Assigned task: Only the text carries over: repeat the records exactly and drop the images.

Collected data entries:
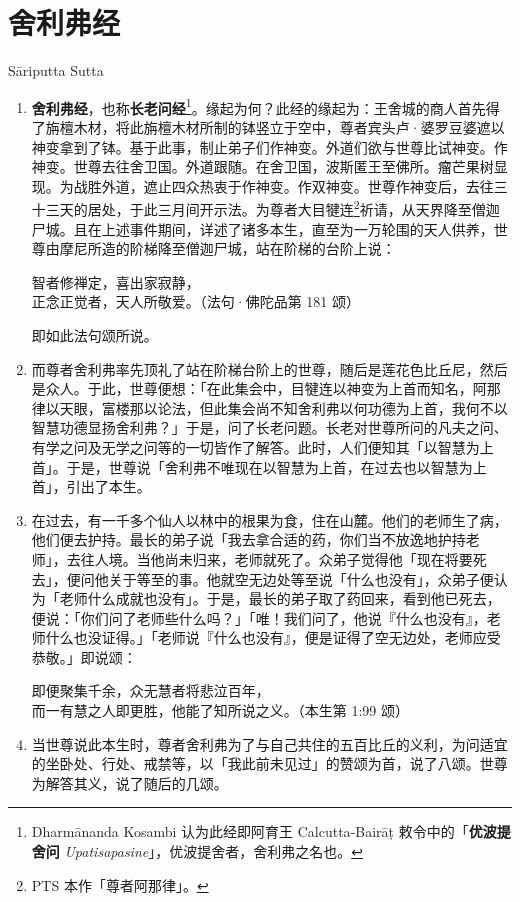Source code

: \section{舍利弗经}

\begin{center}Sāriputta Sutta\end{center}\vspace{1em}

\begin{enumerate}\item \textbf{舍利弗经}，也称\textbf{长老问经}\footnote{Dharmānanda Kosambi 认为此经即阿育王 Calcutta-Bairāṭ 敕令中的「\textbf{优波提舍问} \textit{Upatisapasine}」，优波提舍者，舍利弗之名也。}。缘起为何？此经的缘起为：王舍城的商人首先得了旃檀木材，将此旃檀木材所制的钵竖立于空中，尊者宾头卢·婆罗豆婆遮以神变拿到了钵。基于此事，制止弟子们作神变。外道们欲与世尊比试神变。作神变。世尊去往舍卫国。外道跟随。在舍卫国，波斯匿王至佛所。瘤芒果树显现。为战胜外道，遮止四众热衷于作神变。作双神变。世尊作神变后，去往三十三天的居处，于此三月间开示法。为尊者大目犍连\footnote{PTS 本作「尊者阿那律」。}祈请，从天界降至僧迦尸城。且在上述事件期间，详述了诸多本生，直至为一万轮围的天人供养，世尊由摩尼所造的阶梯降至僧迦尸城，站在阶梯的台阶上说：\begin{quoting}智者修禅定，喜出家寂静，\\正念正觉者，天人所敬爱。（法句·佛陀品第 181 颂）\end{quoting}即如此法句颂所说。
\item 而尊者舍利弗率先顶礼了站在阶梯台阶上的世尊，随后是莲花色比丘尼，然后是众人。于此，世尊便想：「在此集会中，目犍连以神变为上首而知名，阿那律以天眼，富楼那以论法，但此集会尚不知舍利弗以何功德为上首，我何不以智慧功德显扬舍利弗？」于是，问了长老问题。长老对世尊所问的凡夫之问、有学之问及无学之问等的一切皆作了解答。此时，人们便知其「以智慧为上首」。于是，世尊说「舍利弗不唯现在以智慧为上首，在过去也以智慧为上首」，引出了本生。
\item 在过去，有一千多个仙人以林中的根果为食，住在山麓。他们的老师生了病，他们便去护持。最长的弟子说「我去拿合适的药，你们当不放逸地护持老师」，去往人境。当他尚未归来，老师就死了。众弟子觉得他「现在将要死去」，便问他关于等至的事。他就空无边处等至说「什么也没有」，众弟子便认为「老师什么成就也没有」。于是，最长的弟子取了药回来，看到他已死去，便说：「你们问了老师些什么吗？」「唯！我们问了，他说『什么也没有』，老师什么也没证得。」「老师说『什么也没有』，便是证得了空无边处，老师应受恭敬。」即说颂：\begin{quoting}即便聚集千余，众无慧者将悲泣百年，\\而一有慧之人即更胜，他能了知所说之义。（本生第 1:99 颂）\end{quoting}
\item 当世尊说此本生时，尊者舍利弗为了与自己共住的五百比丘的义利，为问适宜的坐卧处、行处、戒禁等，以「我此前未见过」的赞颂为首，说了八颂。世尊为解答其义，说了随后的几颂。\end{enumerate}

Exercise response:
Source code

: \section{舍利弗经}

\begin{center}Sāriputta Sutta\end{center}\vspace{1em}

\begin{enumerate}\item \textbf{舍利弗经}，也称\textbf{长老问经}\footnote{Dharmānanda Kosambi 认为此经即阿育王 Calcutta-Bairāṭ 敕令中的「\textbf{优波提舍问} \textit{Upatisapasine}」，优波提舍者，舍利弗之名也。}。缘起为何？此经的缘起为：王舍城的商人首先得了旃檀木材，将此旃檀木材所制的钵竖立于空中，尊者宾头卢·婆罗豆婆遮以神变拿到了钵。基于此事，制止弟子们作神变。外道们欲与世尊比试神变。作神变。世尊去往舍卫国。外道跟随。在舍卫国，波斯匿王至佛所。瘤芒果树显现。为战胜外道，遮止四众热衷于作神变。作双神变。世尊作神变后，去往三十三天的居处，于此三月间开示法。为尊者大目犍连\footnote{PTS 本作「尊者阿那律」。}祈请，从天界降至僧迦尸城。且在上述事件期间，详述了诸多本生，直至为一万轮围的天人供养，世尊由摩尼所造的阶梯降至僧迦尸城，站在阶梯的台阶上说：\begin{quoting}智者修禅定，喜出家寂静，\\正念正觉者，天人所敬爱。（法句·佛陀品第 181 颂）\end{quoting}即如此法句颂所说。
\item 而尊者舍利弗率先顶礼了站在阶梯台阶上的世尊，随后是莲花色比丘尼，然后是众人。于此，世尊便想：「在此集会中，目犍连以神变为上首而知名，阿那律以天眼，富楼那以论法，但此集会尚不知舍利弗以何功德为上首，我何不以智慧功德显扬舍利弗？」于是，问了长老问题。长老对世尊所问的凡夫之问、有学之问及无学之问等的一切皆作了解答。此时，人们便知其「以智慧为上首」。于是，世尊说「舍利弗不唯现在以智慧为上首，在过去也以智慧为上首」，引出了本生。
\item 在过去，有一千多个仙人以林中的根果为食，住在山麓。他们的老师生了病，他们便去护持。最长的弟子说「我去拿合适的药，你们当不放逸地护持老师」，去往人境。当他尚未归来，老师就死了。众弟子觉得他「现在将要死去」，便问他关于等至的事。他就空无边处等至说「什么也没有」，众弟子便认为「老师什么成就也没有」。于是，最长的弟子取了药回来，看到他已死去，便说：「你们问了老师些什么吗？」「唯！我们问了，他说『什么也没有』，老师什么也没证得。」「老师说『什么也没有』，便是证得了空无边处，老师应受恭敬。」即说颂：\begin{quoting}即便聚集千余，众无慧者将悲泣百年，\\而一有慧之人即更胜，他能了知所说之义。（本生第 1:99 颂）\end{quoting}
\item 当世尊说此本生时，尊者舍利弗为了与自己共住的五百比丘的义利，为问适宜的坐卧处、行处、戒禁等，以「我此前未见过」的赞颂为首，说了八颂。世尊为解答其义，说了随后的几颂。\end{enumerate}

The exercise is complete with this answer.